La tana

”Ho costruito la tana e sembra riuscita bene. Dall’esterno è visibile solo un grosso buco, in realtà esso non conduce da nessuna parte, dopo pochi passi già ci si imbatte nella roccia naturale, compatta”. Sulla quarta di copertina del graphic novel La tana (Nicola Pesce editore, 64 pagine a colori, 16.90 euro) campeggia, quasi fiero, l’incipit di uno degli ultimi racconti di Franz Kafka, scritto nel periodo berlinese (tra il 1923 e il 1924), ovvero più o meno sei mesi prima della sua morte. Pubblicato postumo dall’amico Max Brod, incompiuto – nonché narrato in prima persona – questo racconto si inserisce tra le opere più complesse dell’autore praghese di lingua tedesca. A quasi un secolo dalla sua pubblicazione, La tana riflette oggi di luce inedita grazie alla versione a fumetti scritta e disegnata da Pietro Elisei, autore umbro classe 1989, che – mai banale – spiega: «Incontrare Kafka e cercare, in qualche modo, di farlo mio non è stato immediato. Con ogni probabilità La tana è il racconto che più ha saputo toccare la mia anima, facendo dell’autore un compagno di viaggio con cui ho condiviso molte delle sue immagini. Ma anche gli stati d’animo e quella sottile, ma insistente, sofferenza che pervade il racconto».

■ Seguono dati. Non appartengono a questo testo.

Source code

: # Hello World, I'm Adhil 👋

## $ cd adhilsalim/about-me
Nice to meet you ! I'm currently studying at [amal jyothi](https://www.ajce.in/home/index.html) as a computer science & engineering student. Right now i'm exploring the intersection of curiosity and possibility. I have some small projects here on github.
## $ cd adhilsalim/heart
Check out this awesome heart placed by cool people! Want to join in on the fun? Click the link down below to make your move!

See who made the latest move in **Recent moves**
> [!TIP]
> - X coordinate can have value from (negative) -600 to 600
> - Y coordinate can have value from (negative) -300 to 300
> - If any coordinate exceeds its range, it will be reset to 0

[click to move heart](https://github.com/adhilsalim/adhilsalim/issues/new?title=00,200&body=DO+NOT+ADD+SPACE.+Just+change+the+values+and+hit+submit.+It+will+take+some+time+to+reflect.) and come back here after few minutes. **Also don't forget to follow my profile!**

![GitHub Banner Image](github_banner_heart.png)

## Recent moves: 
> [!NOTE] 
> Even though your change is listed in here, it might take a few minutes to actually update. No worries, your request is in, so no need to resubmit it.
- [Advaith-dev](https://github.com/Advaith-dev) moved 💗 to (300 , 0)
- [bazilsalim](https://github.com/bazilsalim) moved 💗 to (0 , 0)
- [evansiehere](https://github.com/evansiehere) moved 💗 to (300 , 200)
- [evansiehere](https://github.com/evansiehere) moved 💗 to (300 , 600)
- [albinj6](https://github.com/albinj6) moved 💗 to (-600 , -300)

Una narrazione a fumetti, quella offerta da Elisei, attraverso un disegno dai tratti ”nervosi”. E assai suggestivi. «Disegno in questo modo da molto tempo, sia nell’animazione sia nel fumetto – riprende l’autore – utilizzando colori acrilici che poi lavoro con strumenti di incisione: sgorbie, puntesecche ed altri oggetti». Ammette: «Odio i miei disegni. Li graffio, li incido, li taglio e riverso in loro tutto quello che durante la vita tengo soffocato. Non so bene perché faccio così». L’esito è un’opera che emerge interessante in tutte le sue fasi di sviluppo. Non semplici, come evidenzia Elisei. «Quando si è sotto contratto con una casa editrice, le tempistiche sono più ristrette. La mia Tana ha richiesto sei mesi per nascere, anche se era già scritta e disegnata nei miei pensieri. La parte più facile? Disegnare. La parte più complicata? Capire cosa disegnare». E per quali ragioni trascorri giornate intere su una singola inquadratura di una singola vignetta? «Perché ogni cosa deve essere perfetta. Per qualche secondo lo è, appena terminato un disegno. Ma l’attimo dopo già rifiuto il disegno appena fatto».

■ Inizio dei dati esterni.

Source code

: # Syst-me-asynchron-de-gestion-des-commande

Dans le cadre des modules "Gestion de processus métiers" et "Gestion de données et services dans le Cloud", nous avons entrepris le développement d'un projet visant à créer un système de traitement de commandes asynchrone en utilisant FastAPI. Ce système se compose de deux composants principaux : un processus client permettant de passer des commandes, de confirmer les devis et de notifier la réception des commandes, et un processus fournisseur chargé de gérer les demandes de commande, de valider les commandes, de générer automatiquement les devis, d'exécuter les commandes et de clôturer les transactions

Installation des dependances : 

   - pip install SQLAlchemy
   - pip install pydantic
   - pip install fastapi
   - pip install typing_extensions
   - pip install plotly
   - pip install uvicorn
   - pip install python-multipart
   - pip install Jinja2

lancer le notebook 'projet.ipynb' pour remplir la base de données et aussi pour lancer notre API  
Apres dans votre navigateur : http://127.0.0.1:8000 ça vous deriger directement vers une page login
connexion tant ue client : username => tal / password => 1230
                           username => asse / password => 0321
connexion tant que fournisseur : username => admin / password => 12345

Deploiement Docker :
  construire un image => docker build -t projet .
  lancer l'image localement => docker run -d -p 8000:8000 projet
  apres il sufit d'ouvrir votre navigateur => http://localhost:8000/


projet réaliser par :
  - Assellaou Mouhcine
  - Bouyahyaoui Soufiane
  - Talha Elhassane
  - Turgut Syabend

Metodo e abnegazione. Quasi a rievocare il racconto originario nel quale Kafka scrive dell’ossessione del protagonista di edificarsi un rifugio ideale. Perfetto. Un riparo nel quale godere di una protezione assoluta, inattaccabile da qualsivoglia nemico. Nemici che, in realtà, sono soltanto incessante timore degli altri e di se stesso, paure (mal) sopite da ipotesi, angosce e tormenti. «Credo che Kafka, inqualificabile eccellente per antonomasia, sappia entrare nelle ferite che ognuno di noi ha, insinuandosi – con il suo modo semplice ma al contempo tagliente – nelle sfumature delle nostre emozioni», riprende Elisei, che ammette: «Sto ricevendo complimenti anche da chi non conosceva Kafka e i suoi scritti, o quantomeno era al corrente soltanto dei più noti. Molti si soffermano sullo stile che uso per disegnare, ma – torno a ripetere – ancora mi sento limitato e bloccato dalla rappresentazione».